__Task__
Only the lines from the top of the records below through the line containing "- En Consola, llegar" should be printed, exactly and without pictures.

__________

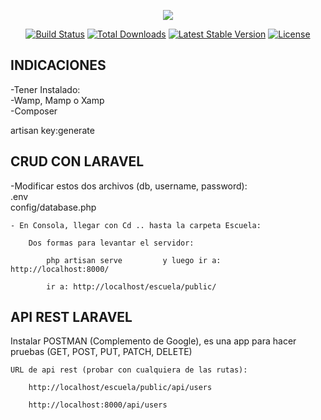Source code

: <p align="center"><img src="https://laravel.com/assets/img/components/logo-laravel.svg"></p>

<p align="center">
<a href="https://travis-ci.org/laravel/framework"><img src="https://travis-ci.org/laravel/framework.svg" alt="Build Status"></a>
<a href="https://packagist.org/packages/laravel/framework"><img src="https://poser.pugx.org/laravel/framework/d/total.svg" alt="Total Downloads"></a>
<a href="https://packagist.org/packages/laravel/framework"><img src="https://poser.pugx.org/laravel/framework/v/stable.svg" alt="Latest Stable Version"></a>
<a href="https://packagist.org/packages/laravel/framework"><img src="https://poser.pugx.org/laravel/framework/license.svg" alt="License"></a>
</p>

## INDICACIONES

-Tener Instalado: <br>
		-Wamp, Mamp o Xamp <br>
		-Composer
		
 artisan key:generate
	


## CRUD CON LARAVEL

-Modificar estos dos archivos (db, username, password): <br>
		.env <br>
		config/database.php


	- En Consola, llegar con Cd .. hasta la carpeta Escuela:
		
		Dos formas para levantar el servidor:
	
			php artisan serve         y luego ir a:  http://localhost:8000/
			
			ir a: http://localhost/escuela/public/

## API REST LARAVEL

Instalar POSTMAN (Complemento de Google), es una app para hacer pruebas 
							(GET, POST, PUT, PATCH, DELETE)
	
	
	URL de api rest (probar con cualquiera de las rutas):

		http://localhost/escuela/public/api/users

		http://localhost:8000/api/users


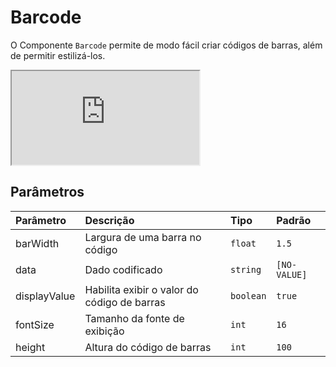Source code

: # Barcode

O Componente `Barcode` permite de modo fácil criar códigos de barras, além de permitir estilizá-los. 

<!-- @example ./example/Example.html-->
<div class="iframe-wrapper">
  <iframe src="http://bundlebrowser.mambaweb.now.sh/#!/barcode"></iframe>
</div>

## Parâmetros

| Parâmetro      | Descrição                                    | Tipo              | Padrão      |
| :------------- | :------------------------------------------- | :---------------- | :---------- |
| barWidth       | Largura de uma barra no código               | `float`           | `1.5`       |
| data           | Dado codificado                              | `string`          | `[NO-VALUE]`|
| displayValue   | Habilita exibir o valor do código de barras  | `boolean`         | `true`      |
| fontSize       | Tamanho da fonte de exibição                 | `int`             | `16`        |
| height         | Altura do código de barras                   | `int`             | `100`       |
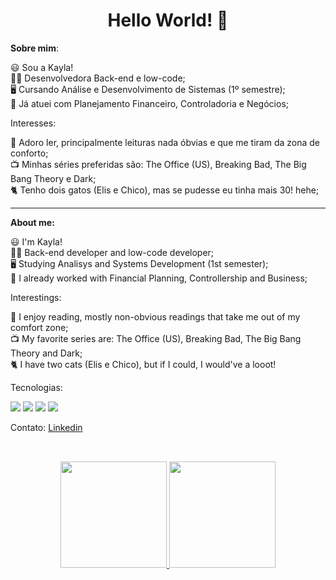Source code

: <h1 align=center> Hello World! 👋 </h1> 
 
  **Sobre mim**:<br>

  😃 Sou a Kayla!<br>
  👩‍💻 Desenvolvedora Back-end e low-code;<br>
  🖥️ Cursando Análise e Desenvolvimento de Sistemas (1º semestre);<br>
  💼 Já atuei com Planejamento Financeiro, Controladoria e Negócios;<br>

  Interesses:<br>

  📖 Adoro ler, principalmente leituras nada óbvias e que me tiram da zona de conforto;<br>
  📺 Minhas séries preferidas são: The Office (US), Breaking Bad, The Big Bang Theory e Dark;<br>
  🐈 Tenho dois gatos (Elis e Chico), mas se pudesse eu tinha mais 30! hehe;<br>

------------

**About me:**<br>

  😃 I'm Kayla!<br>
  👩‍💻 Back-end developer and low-code developer;<br>
  🖥️ Studying Analisys and Systems Development (1st semester);<br>
  💼 I already worked with Financial Planning, Controllership and Business;<br>
  
 Interestings:<br>

  📖 I enjoy reading, mostly non-obvious readings that take me out of my comfort zone;<br>
  📺 My favorite series are: The Office (US), Breaking Bad, The Big Bang Theory and Dark;<br>
  🐈 I have two cats (Elis e Chico), but if I could, I would've a looot!<br>
  
  Tecnologias:
  
  <p align="left">
    <img src="https://img.shields.io/badge/html5%20-%23E34F26.svg?&style=for-the-badge&logo=html5&logoColor=white"/> 
    <img src="https://img.shields.io/badge/css3%20-%231572B6.svg?&style=for-the-badge&logo=css3&logoColor=white"/>
    <img src="https://img.shields.io/badge/Java-ED8B00?style=for-the-badge&logo=openjdk&logoColor=white"/>
    <img src="https://img.shields.io/badge/MySQL-005C84?style=for-the-badge&logo=mysql&logoColor=white"/>
  </p>
  
  Contato:
  <a href="https://www.linkedin.com/in/kayla-deodato/"> Linkedin </a><br>
  
##

<br>
<div align="center">
  <div align="center">
    <a href="https://github.com/kayladeodato">
    <img decoding="async" loading="lazy" height="170em" src="https://github-readme-stats-74zg.vercel.app/api?username=kayladeodato&show_icons=true&theme=tokyonight&include_all_commits=true&count_private=true"/>
    <img height="170em" src="https://github-readme-stats-74zg.vercel.app/api/top-langs/?username=kayladeodato&layout=compact&langs_count=10&theme=tokyonight"/>
  </div>
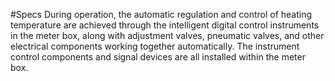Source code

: #Specs
During operation, the automatic regulation and control of heating temperature are achieved through the intelligent digital control instruments in the meter box, along with adjustment valves, pneumatic valves, and other electrical components working together automatically. The instrument control components and signal devices are all installed within the meter box.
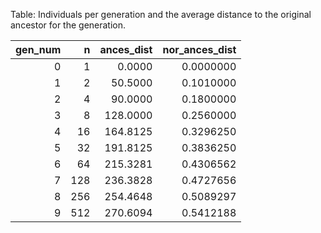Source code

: 


Table: Individuals per generation and the average distance to the original ancestor for the generation.



| gen_num|   n| ances_dist| nor_ances_dist|
|-------:|---:|----------:|--------------:|
|       0|   1|     0.0000|      0.0000000|
|       1|   2|    50.5000|      0.1010000|
|       2|   4|    90.0000|      0.1800000|
|       3|   8|   128.0000|      0.2560000|
|       4|  16|   164.8125|      0.3296250|
|       5|  32|   191.8125|      0.3836250|
|       6|  64|   215.3281|      0.4306562|
|       7| 128|   236.3828|      0.4727656|
|       8| 256|   254.4648|      0.5089297|
|       9| 512|   270.6094|      0.5412188|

__________

__Solution__
Source code

: <p align="center"><img src="https://laravel.com/assets/img/components/logo-laravel.svg"></p>

<p align="center">
<a href="https://travis-ci.org/laravel/framework"><img src="https://travis-ci.org/laravel/framework.svg" alt="Build Status"></a>
<a href="https://packagist.org/packages/laravel/framework"><img src="https://poser.pugx.org/laravel/framework/d/total.svg" alt="Total Downloads"></a>
<a href="https://packagist.org/packages/laravel/framework"><img src="https://poser.pugx.org/laravel/framework/v/stable.svg" alt="Latest Stable Version"></a>
<a href="https://packagist.org/packages/laravel/framework"><img src="https://poser.pugx.org/laravel/framework/license.svg" alt="License"></a>
</p>

## INDICACIONES

-Tener Instalado: <br>
		-Wamp, Mamp o Xamp <br>
		-Composer
		
 artisan key:generate
	


## CRUD CON LARAVEL

-Modificar estos dos archivos (db, username, password): <br>
		.env <br>
		config/database.php


	- En Consola, llegar con Cd .. hasta la carpeta Escuela:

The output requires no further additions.